──────── Entries supplied ────────

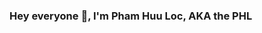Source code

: ### Hey everyone 👋, I'm Pham Huu Loc, AKA the PHL

<!--
**phamhuuloc219/phamhuuloc219** is a ✨ _special_ ✨ repository because its `README.md` (this file) appears on your GitHub profile.
<img src="https://github.com/phamhuuloc219/phamhuuloc219/blob/main/Images/PXL_20220409_124032784.PORTRAIT~2.jpg?raw=true">
Here are some ideas to get you started:
Hi ~
- 🔭 I’m currently working on ...
- 🌱 I’m currently learning ...
- 👯 I’m looking to collaborate on ...
- 🤔 I’m looking for help with ...
- 💬 Ask me about ...
- 📫 How to reach me: ...
- 😄 Pronouns: ...
- ⚡ Fun fact: ...
-->
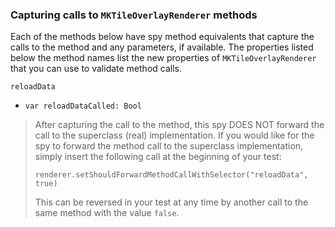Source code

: ### Capturing calls to `MKTileOverlayRenderer` methods

Each of the methods below have spy method equivalents that capture the calls to the method and any parameters, if available.  The properties listed below the method names list the new properties of `MKTileOverlayRenderer` that you can use to validate method calls.

`reloadData`
- `var reloadDataCalled: Bool`


> After capturing the call to the method, this spy DOES NOT forward the call to the superclass (real) implementation.  If you would like for the spy to forward the method call to the superclass implementation, simply insert the following call at the beginning of your test:
>
> `renderer.setShouldForwardMethodCallWithSelector("reloadData", true)`
>
> This can be reversed in your test at any time by another call to the same method with the value `false`.
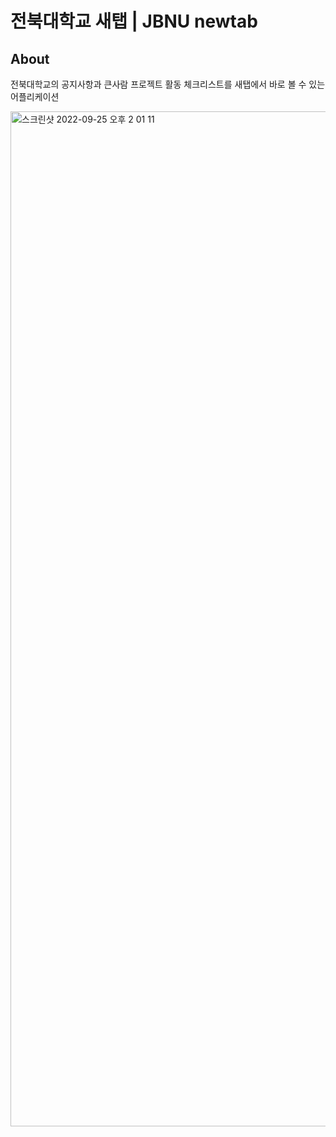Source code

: # 전북대학교 새탭 | JBNU newtab
## About
전북대학교의 공지사항과 큰사람 프로젝트 활동 체크리스트를 새탭에서 바로 볼 수 있는 어플리케이션

<img width="1624" alt="스크린샷 2022-09-25 오후 2 01 11" src="https://user-images.githubusercontent.com/38347891/192129110-48e0ddfa-bf01-4e29-9fa7-53a64fa099e0.png">
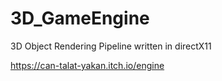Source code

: # 3D_GameEngine
3D Object Rendering Pipeline written in directX11

https://can-talat-yakan.itch.io/engine
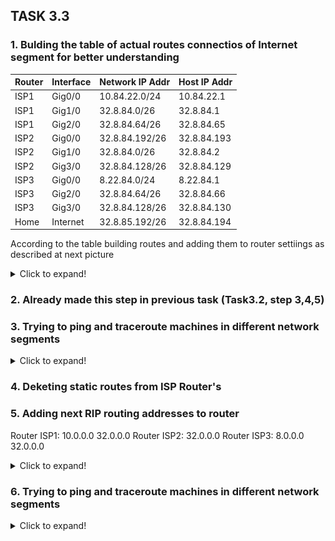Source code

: ## TASK 3.3

### 1. Bulding the table of actual routes connectios of Internet segment for better understanding 
| Router | Interface | Network IP Addr | Host IP Addr |
|--------|-----------|-----------------|--------------|
| ISP1   | Gig0/0    | 10.84.22.0/24   | 10.84.22.1   |
| ISP1   | Gig1/0    | 32.8.84.0/26    | 32.8.84.1    |
| ISP1   | Gig2/0    | 32.8.84.64/26   | 32.8.84.65   |
| ISP2   | Gig0/0    | 32.8.84.192/26  | 32.8.84.193  |
| ISP2   | Gig1/0    | 32.8.84.0/26    | 32.8.84.2    |
| ISP2   | Gig3/0    | 32.8.84.128/26  | 32.8.84.129  |
| ISP3   | Gig0/0    | 8.22.84.0/24    | 8.22.84.1    |
| ISP3   | Gig2/0    | 32.8.84.64/26   | 32.8.84.66   |
| ISP3   | Gig3/0    | 32.8.84.128/26  | 32.8.84.130  |
| Home   | Internet  | 32.8.85.192/26  | 32.8.84.194  |

According to the table building routes and adding them to router settiings as described at next picture
<details>
  <summary>Click to expand!</summary>
  
  ![img](images/scr1.jpg)
</details>


### 2. Already made this step in previous task (Task3.2, step 3,4,5)


### 3. Trying to ping and traceroute machines in different network segments
<details>
  <summary>Click to expand!</summary>
  
  ![img](images/scr2.jpg)
</details>


### 4. Deketing static routes from ISP Router's


### 5. Adding next RIP routing addresses to router
Router ISP1:
10.0.0.0
32.0.0.0
Router ISP2:
32.0.0.0
Router ISP3:
8.0.0.0
32.0.0.0
<details>
  <summary>Click to expand!</summary>
  
  ![img](images/scr3.jpg)
</details>

### 6. Trying to ping and traceroute machines in different network segments
<details>
  <summary>Click to expand!</summary>
  
  ![img](images/scr4.jpg)
</details>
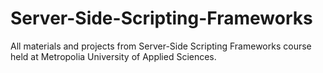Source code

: # Server-Side-Scripting-Frameworks
All materials and projects from Server-Side Scripting Frameworks course held at Metropolia University of Applied Sciences.
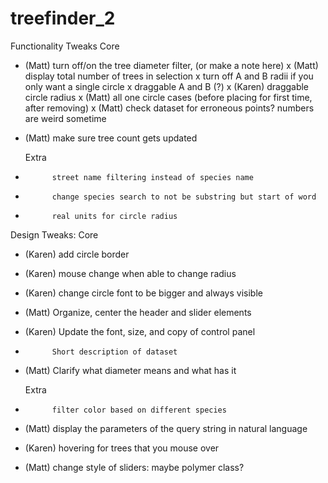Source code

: # treefinder_2


Functionality Tweaks
  Core
- (Matt)	turn off/on the tree diameter filter, (or make a note here)
x (Matt)	display total number of trees in selection 
x 			turn off A and B radii if you only want a single circle
x 			draggable A and B (?)
x (Karen)	draggable circle radius 
x (Matt)	all one circle cases (before placing for first time, after removing)
x (Matt)	check dataset for erroneous points? numbers are weird sometime
- (Matt)	make sure tree count gets updated

  Extra
- 			street name filtering instead of species name
- 			change species search to not be substring but start of word
- 			real units for circle radius

Design Tweaks:
  Core 
- (Karen)	add circle border
- (Karen)	mouse change when able to change radius
- (Karen)	change circle font to be bigger and always visible
- (Matt)	Organize, center the header and slider elements
- (Karen)	Update the font, size, and copy of control panel
-			Short description of dataset
- (Matt)	Clarify what diameter means and what has it

  Extra
- 			filter color based on different species
- (Matt)	display the parameters of the query string in natural language
- (Karen)	hovering for trees that you mouse over
- (Matt)	change style of sliders: maybe polymer class?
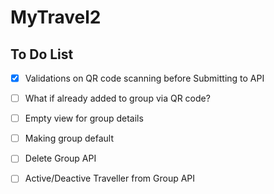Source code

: #  MyTravel2

## To Do List
- [x] Validations on QR code scanning before Submitting to API
- [ ] What if already added to group via QR code?
- [ ] Empty view for group details
- [ ] Making group default
- [ ] Delete Group API
- [ ] Active/Deactive Traveller from Group API

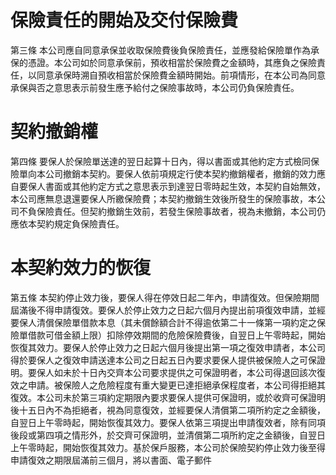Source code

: # 保險責任的開始及交付保險費

第三條 本公司應自同意承保並收取保險費後負保險責任，並應發給保險單作為承保的憑證。本公司如於同意承保前，預收相當於保險費之金額時，其應負之保險責任，以同意承保時溯自預收相當於保險費金額時開始。前項情形，在本公司為同意承保與否之意思表示前發生應予給付之保險事故時，本公司仍負保險責任。

# 契約撤銷權

第四條 要保人於保險單送達的翌日起算十日內，得以書面或其他約定方式檢同保險單向本公司撤銷本契約。要保人依前項規定行使本契約撤銷權者，撤銷的效力應自要保人書面或其他約定方式之意思表示到達翌日零時起生效，本契約自始無效，本公司應無息退還要保人所繳保險費；本契約撤銷生效後所發生的保險事故，本公司不負保險責任。但契約撤銷生效前，若發生保險事故者，視為未撤銷，本公司仍應依本契約規定負保險責任。

# 本契約效力的恢復

第五條 本契約停止效力後，要保人得在停效日起二年內，申請復效。但保險期間屆滿後不得申請復效。要保人於停止效力之日起六個月內提出前項復效申請，並經要保人清償保險單借款本息（其未償餘額合計不得逾依第二十一條第一項約定之保險單借款可借金額上限）扣除停效期間的危險保險費後，自翌日上午零時起，開始恢復其效力。要保人於停止效力之日起六個月後提出第一項之復效申請者，本公司得於要保人之復效申請送達本公司之日起五日內要求要保人提供被保險人之可保證明。要保人如未於十日內交齊本公司要求提供之可保證明者，本公司得退回該次復效之申請。被保險人之危險程度有重大變更已達拒絕承保程度者，本公司得拒絕其復效。本公司未於第三項約定期限內要求要保人提供可保證明，或於收齊可保證明後十五日內不為拒絕者，視為同意復效，並經要保人清償第二項所約定之金額後，自翌日上午零時起，開始恢復其效力。要保人依第三項提出申請復效者，除有同項後段或第四項之情形外，於交齊可保證明，並清償第二項所約定之金額後，自翌日上午零時起，開始恢復其效力。基於保戶服務，本公司於保險契約停止效力後至得申請復效之期限屆滿前三個月，將以書面、電子郵件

────────

• Try it
Give the lines again word for word, from the start of the records to the line holding "- 💬 Ask me about ...", both included, and leave out any picture.

• Completed exercise
Source code

: ### Hey everyone 👋, I'm Pham Huu Loc, AKA the PHL

<!--
**phamhuuloc219/phamhuuloc219** is a ✨ _special_ ✨ repository because its `README.md` (this file) appears on your GitHub profile.
<img src="https://github.com/phamhuuloc219/phamhuuloc219/blob/main/Images/PXL_20220409_124032784.PORTRAIT~2.jpg?raw=true">
Here are some ideas to get you started:
Hi ~
- 🔭 I’m currently working on ...
- 🌱 I’m currently learning ...
- 👯 I’m looking to collaborate on ...
- 🤔 I’m looking for help with ...
- 💬 Ask me about ...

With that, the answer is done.